Yes, in order to generalize better you need deeper nets. That was my whole point. But how deep? And what are the parameters of each layer? Grad students just pull those numbers from intuition. And it goes without saying that an infinitely deep net (whatever that means) would not generalize on little data, and would get even harder to train the deeper it gets. If it means what I think it means, you're basically claiming that recurrent neural nets can easily represent anything, but RNNs exist today, and they don't do the magic you're claiming they do.

The forward pass of a net is not theoretically interesting. It's the training of the net that has no theory. The training has nothing to do with digital circuits.

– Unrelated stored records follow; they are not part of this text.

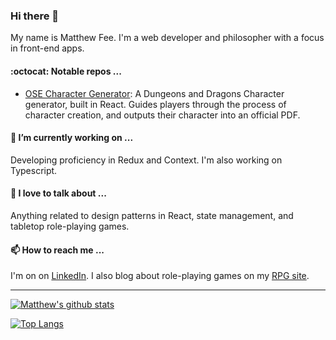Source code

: ### Hi there 👋

My name is Matthew Fee. I'm a web developer and philosopher with a focus in front-end apps.

#### :octocat: Notable repos ...

- [OSE Character Generator](https://github.com/matthewfee/OSECharacterGeneratorr): A Dungeons and Dragons Character generator, built in React. Guides players through the process of character creation, and outputs their character into an official PDF.

#### 🔭 I’m currently working on ...

Developing proficiency in Redux and Context. I'm also working on Typescript. 

#### 💬 I love to talk about ...

Anything related to design patterns in React, state management, and tabletop role-playing games.

#### 📫 How to reach me ...

I'm on on [LinkedIn](https://www.linkedin.com/in/matthew-fee-733160140/). I also  blog about role-playing games on my [RPG site](https://eviltables.dev/).

<!--**matthewfee.matthewfee** is a ✨ _special_ ✨ repository because its `README.md` (this file) appears on your GitHub profile.

Here are some ideas to get you started:

- 🔭 I’m currently working on ...
- 🌱 I’m currently learning ...
- 👯 I’m looking to collaborate on ...
- 🤔 I’m looking for help with ...
- 💬 Ask me about ...
- 📫 How to reach me: ...
- 😄 Pronouns: ...
- ⚡ Fun fact: ...
-->

----

[![Matthew's github stats](https://github-readme-stats.vercel.app/api?username=matthewfee&theme=tokyonight)](https://github.com/anuraghazra/github-readme-stats)

[![Top Langs](https://github-readme-stats.vercel.app/api/top-langs/?username=matthewfee&theme=tokyonight&hide=html,css&layout=compact)](https://github.com/anuraghazra/github-readme-stats)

It goes without saying that you've handwaved some (perfectly fine) ideas about composing functions and such. And then claim "it isn't some strange mystery." That's my point. You've argued some ideas from intuition. There is little theoretical rigor around this, however.

Houshalter · on Feb 6, 2016

>an infinitely deep net (whatever that means) would not generalize on little data, and would get even harder to train the deeper it gets.

Not with proper priors/regularization.

>You've argued some ideas from intuition. There is little theoretical rigor around this, however.

There's this paper which goes more into theoretical depth on the idea: http://arxiv.org/abs/1412.0233

argonaut · on Feb 7, 2016

It goes into theoretical detail to show one fact, that local optima are close to the global optimum. It does not prove anything else.